Tetramolopium arenarium
- Conservation status: Critically Imperiled (NatureServe)

Scientific classification
- Kingdom: Plantae
- Clade: Tracheophytes
- Clade: Angiosperms
- Clade: Eudicots
- Clade: Asterids
- Order: Asterales
- Family: Asteraceae
- Genus: Tetramolopium
- Species: T. arenarium
- Binomial name: Tetramolopium arenarium (A.Gray) Hillebr.

= Tetramolopium arenarium =

- Genus: Tetramolopium
- Species: arenarium
- Authority: (A.Gray) Hillebr.

Species of plant

Tetramolopium arenarium is a rare species of flowering plant in the family Asteraceae known by the common name Maui tetramolopium. It is endemic to Hawaii, where it is known only from the island of Hawaii. It is extirpated from Maui. It is threatened by the degradation of its habitat. It is a federally listed endangered species of the United States.

This plant was collected in the late 1800s and then not seen again for many decades. It was presumed extinct until it was rediscovered in 1989 in the Pohakuloa Training Area on the island of Hawaii. There is currently one known population containing fewer than 500 individuals.

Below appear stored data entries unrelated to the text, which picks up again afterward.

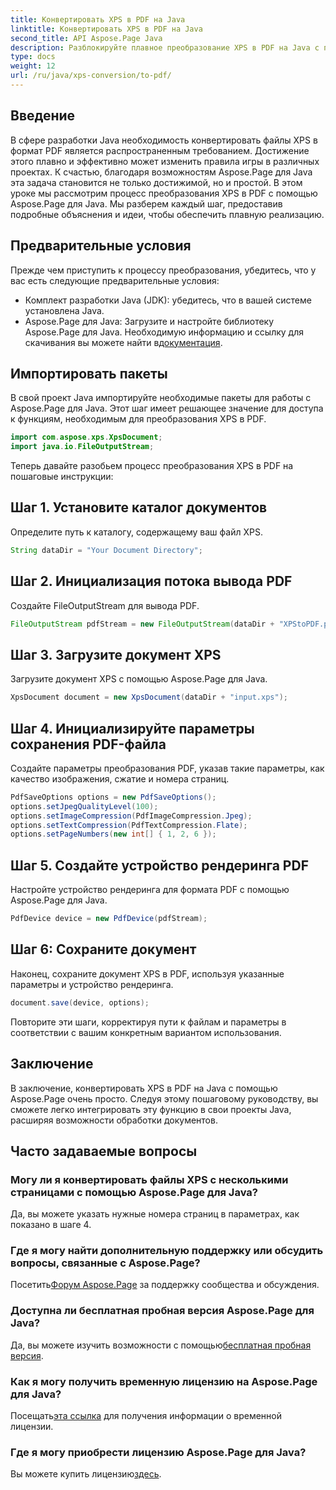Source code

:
 ```yaml
---
title: Конвертировать XPS в PDF на Java
linktitle: Конвертировать XPS в PDF на Java
second_title: API Aspose.Page Java
description: Разблокируйте плавное преобразование XPS в PDF на Java с помощью Aspose.Page. Следуйте нашему пошаговому руководству для эффективной и точной обработки документов.
type: docs
weight: 12
url: /ru/java/xps-conversion/to-pdf/
---
```

## Введение
В сфере разработки Java необходимость конвертировать файлы XPS в формат PDF является распространенным требованием. Достижение этого плавно и эффективно может изменить правила игры в различных проектах. К счастью, благодаря возможностям Aspose.Page для Java эта задача становится не только достижимой, но и простой.
В этом уроке мы рассмотрим процесс преобразования XPS в PDF с помощью Aspose.Page для Java. Мы разберем каждый шаг, предоставив подробные объяснения и идеи, чтобы обеспечить плавную реализацию.
## Предварительные условия
Прежде чем приступить к процессу преобразования, убедитесь, что у вас есть следующие предварительные условия:
- Комплект разработки Java (JDK): убедитесь, что в вашей системе установлена Java.
-  Aspose.Page для Java: Загрузите и настройте библиотеку Aspose.Page для Java. Необходимую информацию и ссылку для скачивания вы можете найти в[документация](https://reference.aspose.com/page/java/).
## Импортировать пакеты
В свой проект Java импортируйте необходимые пакеты для работы с Aspose.Page для Java. Этот шаг имеет решающее значение для доступа к функциям, необходимым для преобразования XPS в PDF.
```java
import com.aspose.xps.XpsDocument;
import java.io.FileOutputStream;
```
Теперь давайте разобьем процесс преобразования XPS в PDF на пошаговые инструкции:
## Шаг 1. Установите каталог документов
Определите путь к каталогу, содержащему ваш файл XPS.
```java
String dataDir = "Your Document Directory";
```
## Шаг 2. Инициализация потока вывода PDF
Создайте FileOutputStream для вывода PDF.
```java
FileOutputStream pdfStream = new FileOutputStream(dataDir + "XPStoPDF.pdf");
```
## Шаг 3. Загрузите документ XPS
Загрузите документ XPS с помощью Aspose.Page для Java.
```java
XpsDocument document = new XpsDocument(dataDir + "input.xps");
```
## Шаг 4. Инициализируйте параметры сохранения PDF-файла
Создайте параметры преобразования PDF, указав такие параметры, как качество изображения, сжатие и номера страниц.
```java
PdfSaveOptions options = new PdfSaveOptions();
options.setJpegQualityLevel(100);
options.setImageCompression(PdfImageCompression.Jpeg);
options.setTextCompression(PdfTextCompression.Flate);
options.setPageNumbers(new int[] { 1, 2, 6 });
```
## Шаг 5. Создайте устройство рендеринга PDF
Настройте устройство рендеринга для формата PDF с помощью Aspose.Page для Java.
```java
PdfDevice device = new PdfDevice(pdfStream);
```
## Шаг 6: Сохраните документ
Наконец, сохраните документ XPS в PDF, используя указанные параметры и устройство рендеринга.
```java
document.save(device, options);
```
Повторите эти шаги, корректируя пути к файлам и параметры в соответствии с вашим конкретным вариантом использования.
## Заключение
В заключение, конвертировать XPS в PDF на Java с помощью Aspose.Page очень просто. Следуя этому пошаговому руководству, вы сможете легко интегрировать эту функцию в свои проекты Java, расширяя возможности обработки документов.

## Часто задаваемые вопросы
### Могу ли я конвертировать файлы XPS с несколькими страницами с помощью Aspose.Page для Java?
Да, вы можете указать нужные номера страниц в параметрах, как показано в шаге 4.
### Где я могу найти дополнительную поддержку или обсудить вопросы, связанные с Aspose.Page?
 Посетить[Форум Aspose.Page](https://forum.aspose.com/c/page/39) за поддержку сообщества и обсуждения.
### Доступна ли бесплатная пробная версия Aspose.Page для Java?
 Да, вы можете изучить возможности с помощью[бесплатная пробная версия](https://releases.aspose.com/).
### Как я могу получить временную лицензию на Aspose.Page для Java?
 Посещать[эта ссылка](https://purchase.aspose.com/temporary-license/) для получения информации о временной лицензии.
### Где я могу приобрести лицензию Aspose.Page для Java?
 Вы можете купить лицензию[здесь](https://purchase.aspose.com/buy).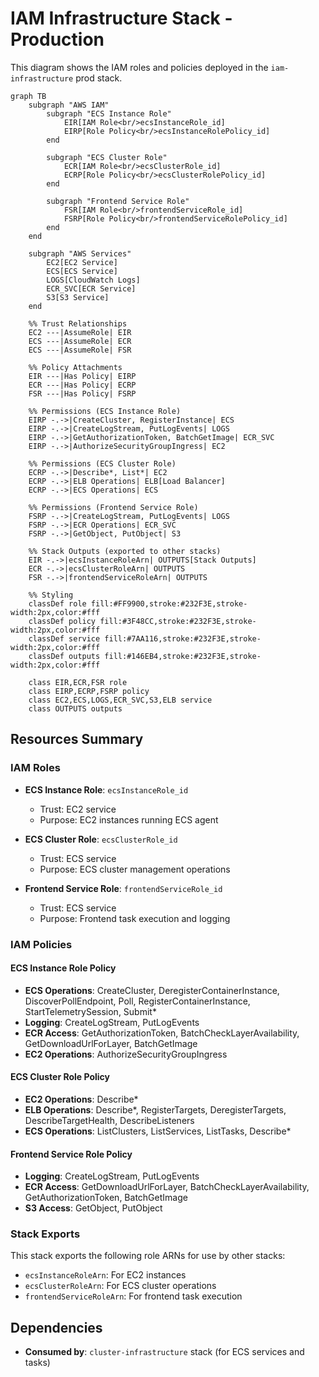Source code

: # IAM Infrastructure Stack - Production

This diagram shows the IAM roles and policies deployed in the `iam-infrastructure` prod stack.

```mermaid
graph TB
    subgraph "AWS IAM"
        subgraph "ECS Instance Role"
            EIR[IAM Role<br/>ecsInstanceRole_id]
            EIRP[Role Policy<br/>ecsInstanceRolePolicy_id]
        end
        
        subgraph "ECS Cluster Role"
            ECR[IAM Role<br/>ecsClusterRole_id]
            ECRP[Role Policy<br/>ecsClusterRolePolicy_id]
        end
        
        subgraph "Frontend Service Role"
            FSR[IAM Role<br/>frontendServiceRole_id]
            FSRP[Role Policy<br/>frontendServiceRolePolicy_id]
        end
    end
    
    subgraph "AWS Services"
        EC2[EC2 Service]
        ECS[ECS Service]
        LOGS[CloudWatch Logs]
        ECR_SVC[ECR Service]
        S3[S3 Service]
    end
    
    %% Trust Relationships
    EC2 ---|AssumeRole| EIR
    ECS ---|AssumeRole| ECR
    ECS ---|AssumeRole| FSR
    
    %% Policy Attachments
    EIR ---|Has Policy| EIRP
    ECR ---|Has Policy| ECRP
    FSR ---|Has Policy| FSRP
    
    %% Permissions (ECS Instance Role)
    EIRP -.->|CreateCluster, RegisterInstance| ECS
    EIRP -.->|CreateLogStream, PutLogEvents| LOGS
    EIRP -.->|GetAuthorizationToken, BatchGetImage| ECR_SVC
    EIRP -.->|AuthorizeSecurityGroupIngress| EC2
    
    %% Permissions (ECS Cluster Role)
    ECRP -.->|Describe*, List*| EC2
    ECRP -.->|ELB Operations| ELB[Load Balancer]
    ECRP -.->|ECS Operations| ECS
    
    %% Permissions (Frontend Service Role)
    FSRP -.->|CreateLogStream, PutLogEvents| LOGS
    FSRP -.->|ECR Operations| ECR_SVC
    FSRP -.->|GetObject, PutObject| S3
    
    %% Stack Outputs (exported to other stacks)
    EIR -.->|ecsInstanceRoleArn| OUTPUTS[Stack Outputs]
    ECR -.->|ecsClusterRoleArn| OUTPUTS
    FSR -.->|frontendServiceRoleArn| OUTPUTS
    
    %% Styling
    classDef role fill:#FF9900,stroke:#232F3E,stroke-width:2px,color:#fff
    classDef policy fill:#3F48CC,stroke:#232F3E,stroke-width:2px,color:#fff
    classDef service fill:#7AA116,stroke:#232F3E,stroke-width:2px,color:#fff
    classDef outputs fill:#146EB4,stroke:#232F3E,stroke-width:2px,color:#fff
    
    class EIR,ECR,FSR role
    class EIRP,ECRP,FSRP policy
    class EC2,ECS,LOGS,ECR_SVC,S3,ELB service
    class OUTPUTS outputs
```

## Resources Summary

### IAM Roles
- **ECS Instance Role**: `ecsInstanceRole_id`
  - Trust: EC2 service
  - Purpose: EC2 instances running ECS agent
  
- **ECS Cluster Role**: `ecsClusterRole_id`
  - Trust: ECS service
  - Purpose: ECS cluster management operations
  
- **Frontend Service Role**: `frontendServiceRole_id`
  - Trust: ECS service
  - Purpose: Frontend task execution and logging

### IAM Policies

#### ECS Instance Role Policy
- **ECS Operations**: CreateCluster, DeregisterContainerInstance, DiscoverPollEndpoint, Poll, RegisterContainerInstance, StartTelemetrySession, Submit*
- **Logging**: CreateLogStream, PutLogEvents
- **ECR Access**: GetAuthorizationToken, BatchCheckLayerAvailability, GetDownloadUrlForLayer, BatchGetImage
- **EC2 Operations**: AuthorizeSecurityGroupIngress

#### ECS Cluster Role Policy
- **EC2 Operations**: Describe*
- **ELB Operations**: Describe*, RegisterTargets, DeregisterTargets, DescribeTargetHealth, DescribeListeners
- **ECS Operations**: ListClusters, ListServices, ListTasks, Describe*

#### Frontend Service Role Policy
- **Logging**: CreateLogStream, PutLogEvents
- **ECR Access**: GetDownloadUrlForLayer, BatchCheckLayerAvailability, GetAuthorizationToken, BatchGetImage
- **S3 Access**: GetObject, PutObject

### Stack Exports
This stack exports the following role ARNs for use by other stacks:
- `ecsInstanceRoleArn`: For EC2 instances
- `ecsClusterRoleArn`: For ECS cluster operations
- `frontendServiceRoleArn`: For frontend task execution

## Dependencies
- **Consumed by**: `cluster-infrastructure` stack (for ECS services and tasks)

This shrub grows 80 to 130 centimeters tall. It is hairy and glandular. The leaves are lance-shaped and toothed or smooth-edged and measure up to 3.7 centimeters in length. The inflorescence contains up to 11 flower heads containing white ray florets and maroon disc florets.

Threats to this species include habitat destruction and degradation by feral ungulates such as pigs, and competition from introduced species of plants such as fountain grass.